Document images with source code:
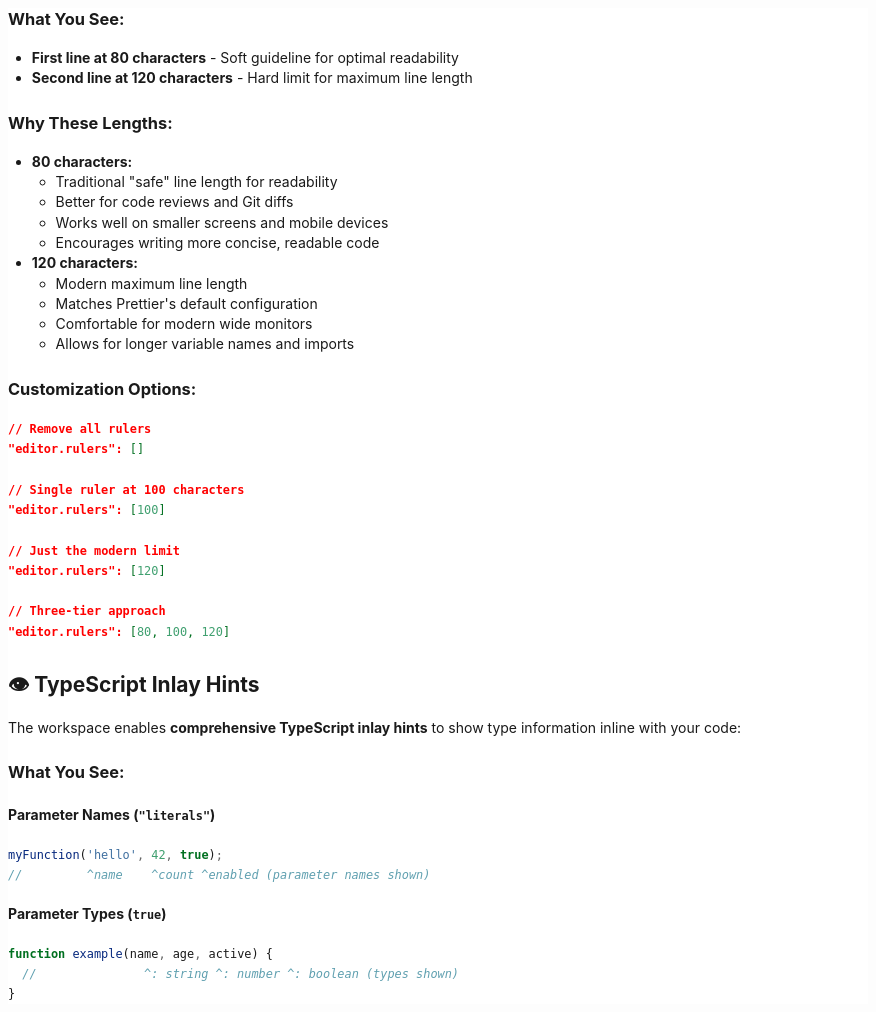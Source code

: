 ### **What You See:**

- **First line at 80 characters** - Soft guideline for optimal readability
- **Second line at 120 characters** - Hard limit for maximum line length

### **Why These Lengths:**

- **80 characters:**
  - Traditional "safe" line length for readability
  - Better for code reviews and Git diffs
  - Works well on smaller screens and mobile devices
  - Encourages writing more concise, readable code
- **120 characters:**
  - Modern maximum line length
  - Matches Prettier's default configuration
  - Comfortable for modern wide monitors
  - Allows for longer variable names and imports

### **Customization Options:**

```json
// Remove all rulers
"editor.rulers": []

// Single ruler at 100 characters
"editor.rulers": [100]

// Just the modern limit
"editor.rulers": [120]

// Three-tier approach
"editor.rulers": [80, 100, 120]
```

## 👁️ TypeScript Inlay Hints

The workspace enables **comprehensive TypeScript inlay hints** to show type information inline with your code:

### **What You See:**

#### **Parameter Names** (`"literals"`)

```typescript
myFunction('hello', 42, true);
//         ^name    ^count ^enabled (parameter names shown)
```

#### **Parameter Types** (`true`)

```typescript
function example(name, age, active) {
  //               ^: string ^: number ^: boolean (types shown)
}
```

ACTIVITY
Which lines hold the string "editor"? Copy all of them from the data above.

ANSWER TO THIS TASK
"editor.rulers": []
"editor.rulers": [100]
"editor.rulers": [120]
"editor.rulers": [80, 100, 120]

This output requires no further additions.